Gulf Chemical will pay $7.5 million to Texas for violating environmental laws.

On Wednesday, Texas Attorney General Greg Abbott resolved the State’s environmental enforcement action against Gulf Chemical & Metallurgical Corporation.

Under an agreed judgment, Gulf must pay the State $7.5 million for its Freeport industrial manufacturing facility’s failure to comply with state environmental quality laws.

In 2011, investigators with the Texas Commission on Environmental Quality found that the Gulf facility unlawfully emitted air pollutants such as ammonia, nitrous oxides, sulfur dioxide, and various airborne metals.

They also found that the facility unlawfully discharged wastewater that contained toxic and hazardous metals, including arsenic, cobalt, and nickel. Soil samples tested near the facility revealed dangerous levels of toxic metals such as antimony, chromium, and lead.

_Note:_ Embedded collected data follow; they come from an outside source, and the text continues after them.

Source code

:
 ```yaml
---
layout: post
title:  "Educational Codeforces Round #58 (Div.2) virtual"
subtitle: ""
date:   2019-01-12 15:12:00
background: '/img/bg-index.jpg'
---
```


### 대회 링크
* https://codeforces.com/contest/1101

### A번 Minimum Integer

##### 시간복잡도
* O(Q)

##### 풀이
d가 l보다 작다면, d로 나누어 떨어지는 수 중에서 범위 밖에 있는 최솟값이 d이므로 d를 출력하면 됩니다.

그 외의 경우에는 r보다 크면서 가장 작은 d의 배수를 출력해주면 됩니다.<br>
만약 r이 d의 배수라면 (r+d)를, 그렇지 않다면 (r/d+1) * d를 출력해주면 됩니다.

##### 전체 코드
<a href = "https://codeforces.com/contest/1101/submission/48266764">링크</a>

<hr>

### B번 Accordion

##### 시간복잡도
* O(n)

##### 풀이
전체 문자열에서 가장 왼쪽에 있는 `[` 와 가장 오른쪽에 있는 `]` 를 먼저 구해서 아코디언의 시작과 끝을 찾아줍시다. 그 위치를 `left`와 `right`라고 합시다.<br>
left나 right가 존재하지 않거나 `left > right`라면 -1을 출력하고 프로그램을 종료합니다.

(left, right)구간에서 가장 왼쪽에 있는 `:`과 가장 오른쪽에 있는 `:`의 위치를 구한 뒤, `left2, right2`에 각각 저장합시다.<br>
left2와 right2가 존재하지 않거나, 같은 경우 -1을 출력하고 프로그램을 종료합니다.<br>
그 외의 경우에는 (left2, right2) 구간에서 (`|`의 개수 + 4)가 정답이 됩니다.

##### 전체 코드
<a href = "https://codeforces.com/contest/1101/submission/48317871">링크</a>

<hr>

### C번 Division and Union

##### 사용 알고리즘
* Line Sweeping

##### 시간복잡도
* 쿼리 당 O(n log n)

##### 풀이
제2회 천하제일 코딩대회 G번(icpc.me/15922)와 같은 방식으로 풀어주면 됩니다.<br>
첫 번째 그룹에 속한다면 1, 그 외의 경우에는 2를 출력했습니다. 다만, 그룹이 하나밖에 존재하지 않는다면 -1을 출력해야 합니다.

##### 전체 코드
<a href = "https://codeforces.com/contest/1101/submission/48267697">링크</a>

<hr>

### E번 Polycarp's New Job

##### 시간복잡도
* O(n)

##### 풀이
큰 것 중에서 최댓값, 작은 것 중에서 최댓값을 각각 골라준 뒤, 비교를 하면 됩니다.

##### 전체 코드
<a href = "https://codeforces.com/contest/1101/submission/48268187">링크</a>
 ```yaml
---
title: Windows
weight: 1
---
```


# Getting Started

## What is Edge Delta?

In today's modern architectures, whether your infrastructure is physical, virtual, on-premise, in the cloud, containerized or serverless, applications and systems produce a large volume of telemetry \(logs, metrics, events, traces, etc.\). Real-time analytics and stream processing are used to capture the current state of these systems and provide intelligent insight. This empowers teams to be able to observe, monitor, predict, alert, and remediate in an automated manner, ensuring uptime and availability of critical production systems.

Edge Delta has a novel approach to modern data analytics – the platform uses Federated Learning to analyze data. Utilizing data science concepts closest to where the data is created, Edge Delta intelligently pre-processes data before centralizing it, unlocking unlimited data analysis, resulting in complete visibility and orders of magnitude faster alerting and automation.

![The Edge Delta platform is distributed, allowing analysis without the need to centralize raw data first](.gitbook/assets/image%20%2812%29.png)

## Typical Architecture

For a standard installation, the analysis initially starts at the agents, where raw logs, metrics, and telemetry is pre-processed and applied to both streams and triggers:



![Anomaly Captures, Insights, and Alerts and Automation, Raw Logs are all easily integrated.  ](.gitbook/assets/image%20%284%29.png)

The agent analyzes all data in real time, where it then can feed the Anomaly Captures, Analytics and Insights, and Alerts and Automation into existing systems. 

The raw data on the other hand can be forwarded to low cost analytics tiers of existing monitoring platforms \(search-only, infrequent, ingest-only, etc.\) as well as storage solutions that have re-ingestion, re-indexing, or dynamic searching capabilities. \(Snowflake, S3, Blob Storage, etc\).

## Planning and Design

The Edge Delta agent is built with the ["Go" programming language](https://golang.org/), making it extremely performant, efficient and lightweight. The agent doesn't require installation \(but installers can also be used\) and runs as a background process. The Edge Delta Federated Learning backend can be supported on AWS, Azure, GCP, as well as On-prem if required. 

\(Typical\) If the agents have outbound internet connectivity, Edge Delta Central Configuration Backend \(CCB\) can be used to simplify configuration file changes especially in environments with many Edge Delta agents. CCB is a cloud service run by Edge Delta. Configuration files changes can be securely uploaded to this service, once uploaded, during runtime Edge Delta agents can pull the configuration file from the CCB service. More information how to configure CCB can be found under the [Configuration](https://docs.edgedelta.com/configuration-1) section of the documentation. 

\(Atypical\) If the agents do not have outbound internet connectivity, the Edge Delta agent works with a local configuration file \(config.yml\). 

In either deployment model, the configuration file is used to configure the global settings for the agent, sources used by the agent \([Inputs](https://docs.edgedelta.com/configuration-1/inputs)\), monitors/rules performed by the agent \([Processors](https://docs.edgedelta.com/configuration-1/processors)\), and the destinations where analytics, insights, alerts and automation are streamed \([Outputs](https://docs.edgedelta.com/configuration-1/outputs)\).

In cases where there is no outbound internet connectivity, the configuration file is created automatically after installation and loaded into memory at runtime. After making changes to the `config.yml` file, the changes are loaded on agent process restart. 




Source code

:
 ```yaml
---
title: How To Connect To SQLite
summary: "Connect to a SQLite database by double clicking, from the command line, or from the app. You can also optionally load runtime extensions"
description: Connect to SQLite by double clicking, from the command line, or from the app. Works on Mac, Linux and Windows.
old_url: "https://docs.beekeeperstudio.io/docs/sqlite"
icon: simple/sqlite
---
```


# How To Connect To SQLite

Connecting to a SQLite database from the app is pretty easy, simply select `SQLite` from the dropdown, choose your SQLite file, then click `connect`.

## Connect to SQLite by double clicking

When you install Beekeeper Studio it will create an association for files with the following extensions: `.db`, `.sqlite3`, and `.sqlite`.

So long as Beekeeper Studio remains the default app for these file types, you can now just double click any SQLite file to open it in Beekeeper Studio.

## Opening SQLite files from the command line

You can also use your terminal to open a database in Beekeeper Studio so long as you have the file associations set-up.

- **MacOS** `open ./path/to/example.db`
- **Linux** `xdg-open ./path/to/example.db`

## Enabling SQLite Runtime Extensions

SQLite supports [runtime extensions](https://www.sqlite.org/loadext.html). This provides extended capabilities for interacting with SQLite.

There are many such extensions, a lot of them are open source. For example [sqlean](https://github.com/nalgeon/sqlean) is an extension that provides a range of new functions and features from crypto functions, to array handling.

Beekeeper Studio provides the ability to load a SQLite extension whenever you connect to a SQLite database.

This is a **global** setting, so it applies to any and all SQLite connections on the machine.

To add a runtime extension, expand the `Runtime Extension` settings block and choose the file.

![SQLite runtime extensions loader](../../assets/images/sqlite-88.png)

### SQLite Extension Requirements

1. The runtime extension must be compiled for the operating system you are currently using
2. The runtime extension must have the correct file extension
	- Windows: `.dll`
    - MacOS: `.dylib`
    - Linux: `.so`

Under the judgment, Gulf is also required to institute real-time metals monitoring equipment, which is new, cutting-edge technology and has never been implemented at any other industrial facility in Texas and only a handful of plants worldwide.

This is the third largest recovery from a single facility in the history of the Texas Clean Air Act. The largest was a $50 million settlement in civil penalties for unlawful pollutant emissions from BP Products North America’s Texas City refinery.